Schon komisch, wie schnell man sich umgewöhnt. Klar: Ich vermisse meine „unverbesserlichen“ Volleyballfreunde und den Dienstagssport mit unserer coolen Trainerin Erika. Aber ansonsten hab' ich mich ratzfatz mit der neuen Situation arrangiert und freue mich mittlerweile schon auf die allabendliche Freizeit. Früher waren alle Abende der Woche durchgeplant mit eigenen Aktivitäten und Fahrdiensten für die Kinder. Dann kam Corona – und seitdem muss niemand mehr zum Fußballtraining, zur Musikschule oder zu Freunden gebracht und später wieder von dort abgeholt werden. Stattdessen kann ich nun allabendlich mit unserem lustigen Pflegehund Bobby durch Feld und Flur streifen – und das ohne ständig auf die Uhr schauen zu müssen, um keinen Hol- oder Bringdienst zu vertrödeln. Ehrlich: Ich genieße das fast ein bisschen.
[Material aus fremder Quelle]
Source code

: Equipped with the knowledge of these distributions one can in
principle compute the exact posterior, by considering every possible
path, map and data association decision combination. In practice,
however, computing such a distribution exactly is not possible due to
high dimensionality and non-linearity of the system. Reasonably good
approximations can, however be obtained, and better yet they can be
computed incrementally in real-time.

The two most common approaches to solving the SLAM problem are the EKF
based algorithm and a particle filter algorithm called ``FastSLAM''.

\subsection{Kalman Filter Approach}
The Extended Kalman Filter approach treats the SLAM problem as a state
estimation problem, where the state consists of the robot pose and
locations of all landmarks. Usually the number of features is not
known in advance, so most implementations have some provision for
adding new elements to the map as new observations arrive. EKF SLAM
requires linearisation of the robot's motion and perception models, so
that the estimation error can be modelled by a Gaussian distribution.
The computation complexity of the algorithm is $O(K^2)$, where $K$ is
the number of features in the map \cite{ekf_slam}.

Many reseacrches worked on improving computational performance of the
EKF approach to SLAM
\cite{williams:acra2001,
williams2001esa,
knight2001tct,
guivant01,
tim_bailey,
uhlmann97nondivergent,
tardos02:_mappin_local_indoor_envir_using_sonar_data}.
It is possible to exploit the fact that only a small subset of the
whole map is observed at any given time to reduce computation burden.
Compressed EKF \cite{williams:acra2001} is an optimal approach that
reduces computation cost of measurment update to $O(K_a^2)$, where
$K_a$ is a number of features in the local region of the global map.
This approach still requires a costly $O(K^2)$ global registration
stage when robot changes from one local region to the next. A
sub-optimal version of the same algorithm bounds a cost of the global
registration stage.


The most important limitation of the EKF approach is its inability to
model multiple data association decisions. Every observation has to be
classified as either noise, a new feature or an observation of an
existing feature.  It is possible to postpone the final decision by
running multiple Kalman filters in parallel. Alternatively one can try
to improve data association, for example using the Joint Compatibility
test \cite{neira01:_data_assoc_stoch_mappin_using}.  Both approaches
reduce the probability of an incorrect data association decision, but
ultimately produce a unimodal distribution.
Wird es wieder vorbei sein mit der schönen Freiheit, wenn Söder & Co. die Ausgangsbeschränkungen gänzlich zurücknehmen? Wird mein Leben wieder nach dem alten, strengen „Fahrplan“ verlaufen, ferngesteuert statt frei?

Nina Grötsch:

So sehr ich mein Handy auch liebe, es gibt Momente, da verwünsche ich es. Urplötzlich, wie aus dem Nichts, kommt sie jede Woche: die Meldung über die aktuelle Bildschirmzeit. In Zeiten von Corona, in denen ich meine sozialen Kontakte per Videotelefonie und endlosen Chats pflege, alles andere als eine kleine Zahl. Klein hingegen die nächste Zahl, die mir mein Handy entgegen spuckt: meine Durchschnittskilometer der letzten vier Wochen. Ich traue es mich kaum schreiben, aber tatsächlich stand da zuletzt 1,2 km/Tag! Erschreckend! Aber was soll auch anders da stehen? Tatsächlich bewege ich mich seit Ausgangsbeschränkung und Home-Office kaum aus den eigenen vier Wänden. Der Garten und ein kurzer Spaziergang sind das Höchste der Gefühle.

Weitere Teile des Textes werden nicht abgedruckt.